**What is needed**
Look through the data that follows and copy each line with the string "return".

**Raw data**

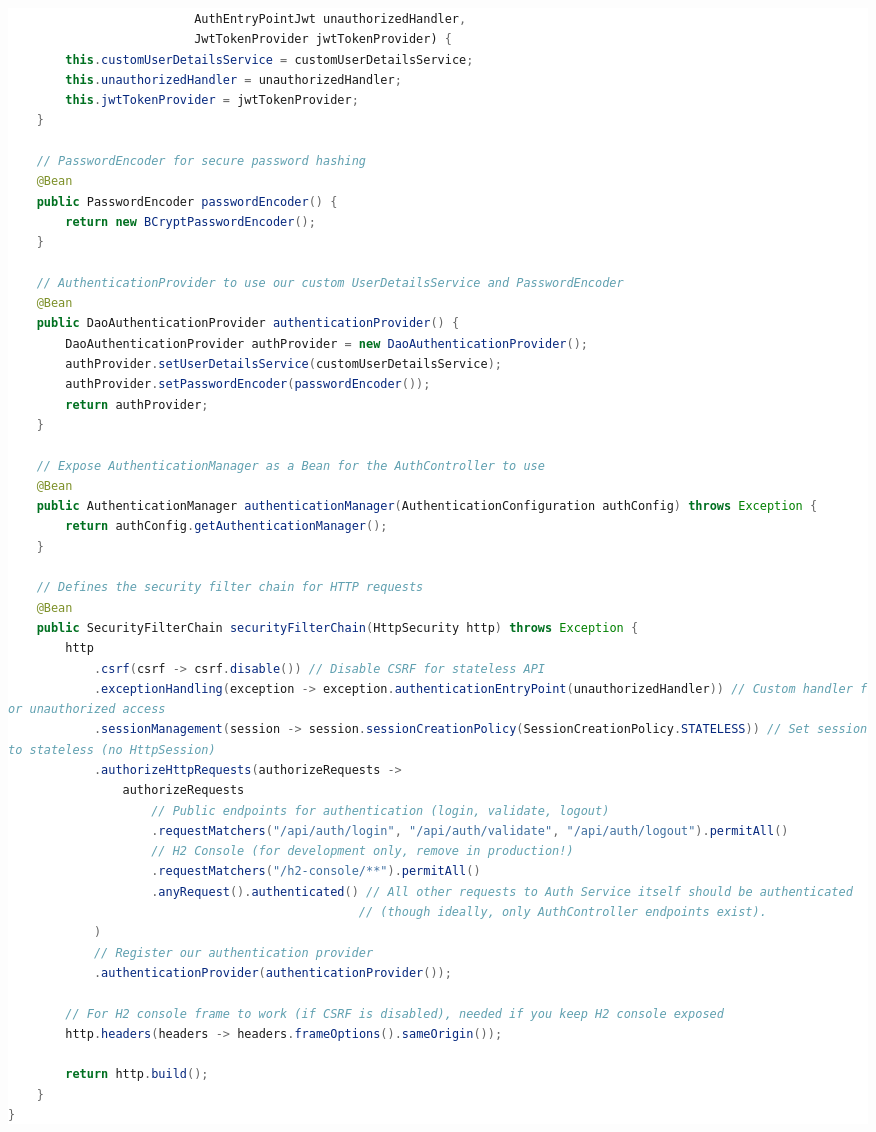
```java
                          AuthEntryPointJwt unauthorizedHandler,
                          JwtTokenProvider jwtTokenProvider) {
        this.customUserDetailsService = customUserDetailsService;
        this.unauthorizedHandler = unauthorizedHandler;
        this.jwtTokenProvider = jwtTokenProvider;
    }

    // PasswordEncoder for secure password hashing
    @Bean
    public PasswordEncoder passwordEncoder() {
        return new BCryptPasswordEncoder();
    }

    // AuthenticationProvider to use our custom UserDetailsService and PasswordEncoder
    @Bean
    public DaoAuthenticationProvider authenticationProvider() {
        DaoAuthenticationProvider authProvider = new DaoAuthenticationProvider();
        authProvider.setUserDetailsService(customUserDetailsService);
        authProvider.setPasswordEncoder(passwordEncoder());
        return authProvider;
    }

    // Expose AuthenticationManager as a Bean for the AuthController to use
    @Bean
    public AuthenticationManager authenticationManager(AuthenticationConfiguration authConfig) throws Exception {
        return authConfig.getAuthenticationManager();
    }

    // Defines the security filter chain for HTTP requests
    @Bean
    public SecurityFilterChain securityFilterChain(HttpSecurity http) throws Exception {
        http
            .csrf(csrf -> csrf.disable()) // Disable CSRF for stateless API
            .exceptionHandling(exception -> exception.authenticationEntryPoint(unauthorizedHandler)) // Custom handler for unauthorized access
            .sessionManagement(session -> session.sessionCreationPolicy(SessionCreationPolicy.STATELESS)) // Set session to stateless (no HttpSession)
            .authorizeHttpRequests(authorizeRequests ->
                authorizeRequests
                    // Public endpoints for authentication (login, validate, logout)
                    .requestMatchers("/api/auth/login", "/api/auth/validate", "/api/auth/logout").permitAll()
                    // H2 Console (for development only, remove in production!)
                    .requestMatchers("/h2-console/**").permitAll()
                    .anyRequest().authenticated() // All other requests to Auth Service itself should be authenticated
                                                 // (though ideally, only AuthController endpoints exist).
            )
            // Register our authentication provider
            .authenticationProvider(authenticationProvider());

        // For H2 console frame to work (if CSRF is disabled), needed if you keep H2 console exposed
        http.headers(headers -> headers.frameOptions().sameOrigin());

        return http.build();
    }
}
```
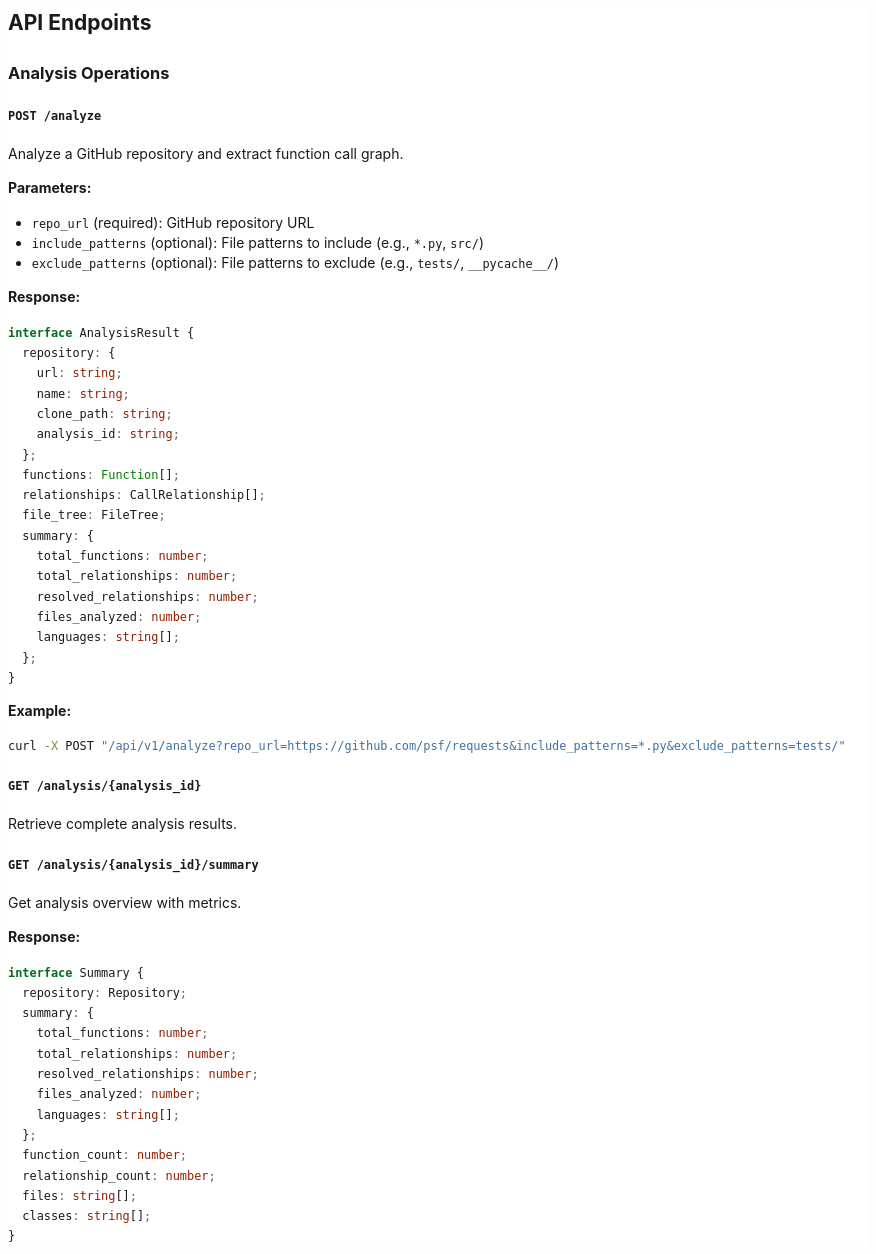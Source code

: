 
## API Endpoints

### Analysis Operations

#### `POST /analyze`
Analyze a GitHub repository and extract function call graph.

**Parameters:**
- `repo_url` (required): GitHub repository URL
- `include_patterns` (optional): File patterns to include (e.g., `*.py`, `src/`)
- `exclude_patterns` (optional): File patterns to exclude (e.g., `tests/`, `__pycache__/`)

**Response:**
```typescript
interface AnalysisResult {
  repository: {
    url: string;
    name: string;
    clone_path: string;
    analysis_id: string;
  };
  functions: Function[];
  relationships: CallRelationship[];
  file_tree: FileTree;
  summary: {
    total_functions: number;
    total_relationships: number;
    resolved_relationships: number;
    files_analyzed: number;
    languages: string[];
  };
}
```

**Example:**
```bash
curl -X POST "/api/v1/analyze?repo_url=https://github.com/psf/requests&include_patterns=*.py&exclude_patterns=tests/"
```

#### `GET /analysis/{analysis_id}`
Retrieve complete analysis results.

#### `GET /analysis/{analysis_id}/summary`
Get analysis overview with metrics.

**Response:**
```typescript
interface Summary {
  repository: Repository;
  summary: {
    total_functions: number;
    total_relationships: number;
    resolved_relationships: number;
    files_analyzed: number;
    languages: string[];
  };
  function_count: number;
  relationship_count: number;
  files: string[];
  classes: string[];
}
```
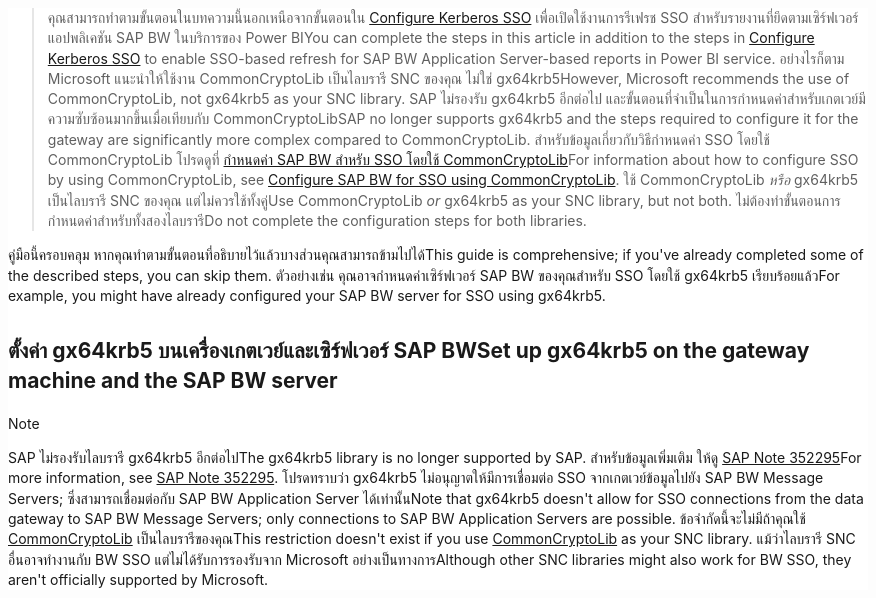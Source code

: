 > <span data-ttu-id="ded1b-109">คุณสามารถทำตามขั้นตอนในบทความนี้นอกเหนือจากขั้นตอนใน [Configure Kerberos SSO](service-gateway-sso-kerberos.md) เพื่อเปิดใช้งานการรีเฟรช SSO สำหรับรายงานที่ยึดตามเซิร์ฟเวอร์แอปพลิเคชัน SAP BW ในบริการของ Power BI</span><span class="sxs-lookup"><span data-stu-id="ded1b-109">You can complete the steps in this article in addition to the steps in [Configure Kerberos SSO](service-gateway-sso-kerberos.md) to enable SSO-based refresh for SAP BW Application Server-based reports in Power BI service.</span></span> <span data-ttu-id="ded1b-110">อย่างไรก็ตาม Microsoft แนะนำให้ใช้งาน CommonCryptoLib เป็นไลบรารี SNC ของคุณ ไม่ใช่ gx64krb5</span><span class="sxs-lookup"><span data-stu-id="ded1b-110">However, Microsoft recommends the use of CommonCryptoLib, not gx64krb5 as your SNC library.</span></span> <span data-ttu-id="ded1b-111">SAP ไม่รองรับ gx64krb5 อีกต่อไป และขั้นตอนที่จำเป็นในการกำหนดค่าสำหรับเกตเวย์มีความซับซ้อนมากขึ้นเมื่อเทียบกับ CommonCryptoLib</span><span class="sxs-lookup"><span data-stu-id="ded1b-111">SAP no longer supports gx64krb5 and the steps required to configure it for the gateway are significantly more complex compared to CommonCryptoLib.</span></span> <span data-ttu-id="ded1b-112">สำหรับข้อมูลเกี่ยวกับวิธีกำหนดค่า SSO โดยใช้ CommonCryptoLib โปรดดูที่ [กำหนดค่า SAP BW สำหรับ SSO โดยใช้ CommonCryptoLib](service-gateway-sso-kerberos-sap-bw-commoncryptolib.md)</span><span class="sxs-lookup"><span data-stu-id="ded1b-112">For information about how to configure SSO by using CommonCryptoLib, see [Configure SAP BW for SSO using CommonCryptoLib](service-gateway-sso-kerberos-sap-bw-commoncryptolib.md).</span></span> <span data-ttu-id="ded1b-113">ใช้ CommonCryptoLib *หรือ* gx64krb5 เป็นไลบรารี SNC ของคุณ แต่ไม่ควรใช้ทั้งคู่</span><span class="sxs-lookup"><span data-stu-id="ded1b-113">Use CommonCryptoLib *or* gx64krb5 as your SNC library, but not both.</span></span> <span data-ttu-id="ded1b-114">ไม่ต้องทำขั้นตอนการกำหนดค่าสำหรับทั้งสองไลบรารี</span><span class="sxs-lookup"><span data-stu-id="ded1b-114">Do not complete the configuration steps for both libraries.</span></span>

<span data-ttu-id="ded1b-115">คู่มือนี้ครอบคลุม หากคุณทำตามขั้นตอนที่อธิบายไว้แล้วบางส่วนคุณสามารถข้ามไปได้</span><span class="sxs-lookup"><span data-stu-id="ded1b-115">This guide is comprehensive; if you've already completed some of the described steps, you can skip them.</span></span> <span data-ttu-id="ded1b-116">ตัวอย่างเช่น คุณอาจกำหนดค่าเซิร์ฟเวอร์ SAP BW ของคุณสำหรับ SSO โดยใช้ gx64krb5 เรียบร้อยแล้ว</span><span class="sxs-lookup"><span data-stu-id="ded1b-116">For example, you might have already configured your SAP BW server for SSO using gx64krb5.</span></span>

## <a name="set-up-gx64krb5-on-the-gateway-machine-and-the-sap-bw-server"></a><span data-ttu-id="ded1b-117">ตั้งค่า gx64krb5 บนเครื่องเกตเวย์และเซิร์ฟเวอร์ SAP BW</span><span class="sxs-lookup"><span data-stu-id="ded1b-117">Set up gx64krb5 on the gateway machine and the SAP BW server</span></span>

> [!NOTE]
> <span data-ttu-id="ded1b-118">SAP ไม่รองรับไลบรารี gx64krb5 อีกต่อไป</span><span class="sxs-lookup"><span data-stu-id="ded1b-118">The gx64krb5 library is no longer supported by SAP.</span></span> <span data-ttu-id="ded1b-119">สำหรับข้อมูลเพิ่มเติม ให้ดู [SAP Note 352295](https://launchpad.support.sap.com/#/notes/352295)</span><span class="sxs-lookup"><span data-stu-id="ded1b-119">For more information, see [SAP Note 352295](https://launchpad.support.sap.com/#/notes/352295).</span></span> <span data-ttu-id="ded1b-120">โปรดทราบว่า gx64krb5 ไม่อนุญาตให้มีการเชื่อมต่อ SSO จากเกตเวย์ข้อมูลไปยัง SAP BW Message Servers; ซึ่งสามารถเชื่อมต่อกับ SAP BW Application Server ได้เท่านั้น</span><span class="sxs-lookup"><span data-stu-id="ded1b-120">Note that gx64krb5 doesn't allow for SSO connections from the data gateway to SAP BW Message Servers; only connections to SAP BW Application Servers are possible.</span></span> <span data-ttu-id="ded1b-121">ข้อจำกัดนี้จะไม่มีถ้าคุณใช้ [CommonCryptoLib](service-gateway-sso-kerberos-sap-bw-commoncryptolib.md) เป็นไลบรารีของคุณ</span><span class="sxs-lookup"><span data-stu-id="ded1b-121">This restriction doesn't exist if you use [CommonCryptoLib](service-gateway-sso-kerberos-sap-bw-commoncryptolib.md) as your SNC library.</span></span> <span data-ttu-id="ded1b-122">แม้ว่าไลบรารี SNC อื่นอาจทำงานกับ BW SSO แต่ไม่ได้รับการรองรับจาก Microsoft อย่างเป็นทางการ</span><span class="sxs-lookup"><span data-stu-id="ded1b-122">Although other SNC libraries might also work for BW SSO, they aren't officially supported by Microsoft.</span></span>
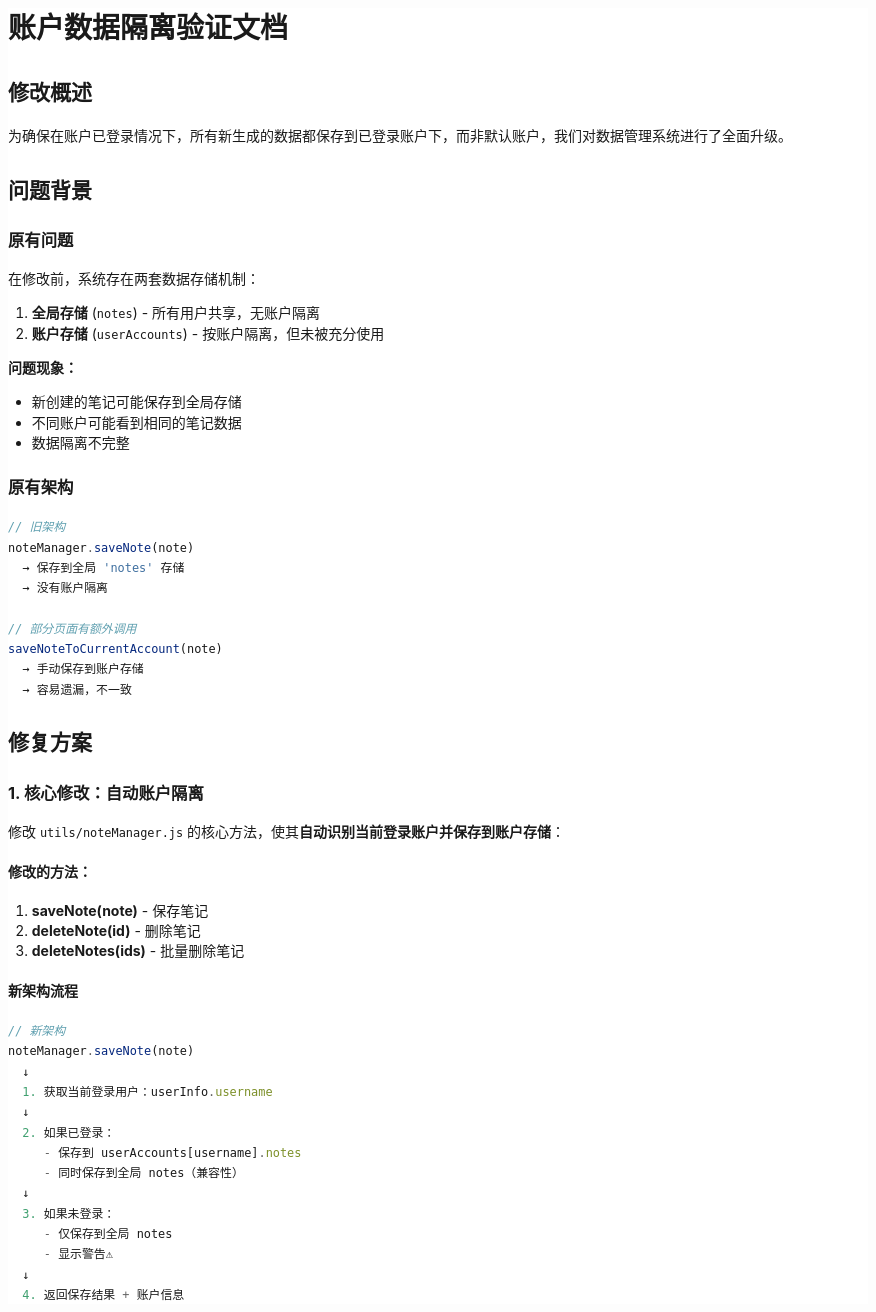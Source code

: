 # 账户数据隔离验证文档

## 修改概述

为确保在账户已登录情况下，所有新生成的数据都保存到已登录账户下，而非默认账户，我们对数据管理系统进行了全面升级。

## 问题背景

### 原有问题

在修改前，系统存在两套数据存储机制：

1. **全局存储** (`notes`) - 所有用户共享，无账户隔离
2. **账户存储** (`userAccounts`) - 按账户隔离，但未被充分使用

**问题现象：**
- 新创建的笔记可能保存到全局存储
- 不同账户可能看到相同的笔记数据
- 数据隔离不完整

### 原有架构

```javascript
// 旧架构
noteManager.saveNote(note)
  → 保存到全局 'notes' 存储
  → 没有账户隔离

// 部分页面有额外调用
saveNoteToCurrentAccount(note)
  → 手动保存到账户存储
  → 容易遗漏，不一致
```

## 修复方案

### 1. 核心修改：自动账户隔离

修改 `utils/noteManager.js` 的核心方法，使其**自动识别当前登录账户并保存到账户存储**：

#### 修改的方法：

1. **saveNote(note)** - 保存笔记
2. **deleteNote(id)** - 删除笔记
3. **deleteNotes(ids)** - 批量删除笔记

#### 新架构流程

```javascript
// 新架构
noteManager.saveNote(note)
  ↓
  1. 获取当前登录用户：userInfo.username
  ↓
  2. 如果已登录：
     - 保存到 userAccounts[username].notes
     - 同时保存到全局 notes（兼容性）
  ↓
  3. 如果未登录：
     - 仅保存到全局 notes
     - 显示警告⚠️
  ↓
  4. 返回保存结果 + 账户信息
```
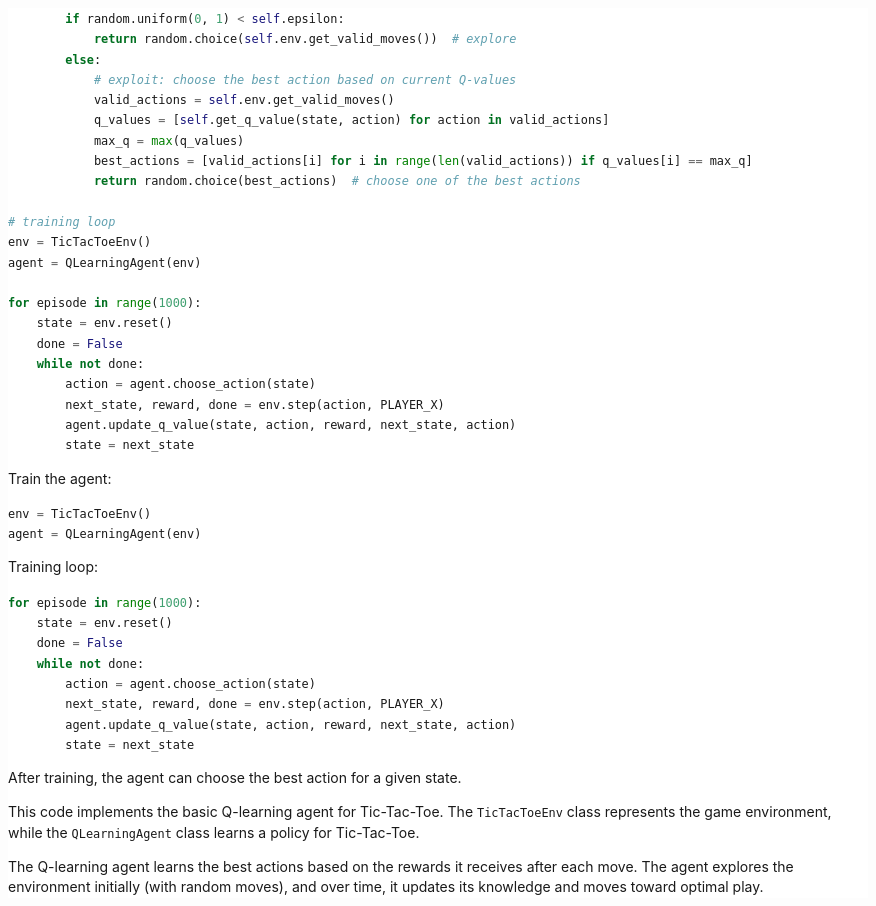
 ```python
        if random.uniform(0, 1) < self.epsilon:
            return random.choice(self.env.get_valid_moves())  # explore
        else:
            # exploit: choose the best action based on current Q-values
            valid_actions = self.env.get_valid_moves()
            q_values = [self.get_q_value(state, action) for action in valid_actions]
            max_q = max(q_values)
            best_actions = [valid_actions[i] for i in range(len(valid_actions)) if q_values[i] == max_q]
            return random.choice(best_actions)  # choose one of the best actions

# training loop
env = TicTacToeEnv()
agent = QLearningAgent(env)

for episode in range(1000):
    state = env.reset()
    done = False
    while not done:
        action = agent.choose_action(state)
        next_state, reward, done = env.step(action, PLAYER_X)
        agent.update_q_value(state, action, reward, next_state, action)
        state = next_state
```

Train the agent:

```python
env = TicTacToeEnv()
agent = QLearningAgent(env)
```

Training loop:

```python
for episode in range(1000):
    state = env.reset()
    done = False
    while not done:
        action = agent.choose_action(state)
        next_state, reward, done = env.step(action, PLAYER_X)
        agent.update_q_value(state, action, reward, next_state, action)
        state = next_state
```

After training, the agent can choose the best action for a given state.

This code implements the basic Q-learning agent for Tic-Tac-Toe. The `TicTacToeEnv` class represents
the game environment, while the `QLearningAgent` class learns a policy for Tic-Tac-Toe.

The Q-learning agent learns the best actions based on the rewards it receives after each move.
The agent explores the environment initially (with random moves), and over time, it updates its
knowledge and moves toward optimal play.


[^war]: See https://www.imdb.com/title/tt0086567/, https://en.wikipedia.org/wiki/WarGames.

**Task result**
        return new BCryptPasswordEncoder();
        return authProvider;
        return authConfig.getAuthenticationManager();
        return http.build();
            return random.choice(self.env.get_valid_moves())  # explore
            return random.choice(best_actions)  # choose one of the best actions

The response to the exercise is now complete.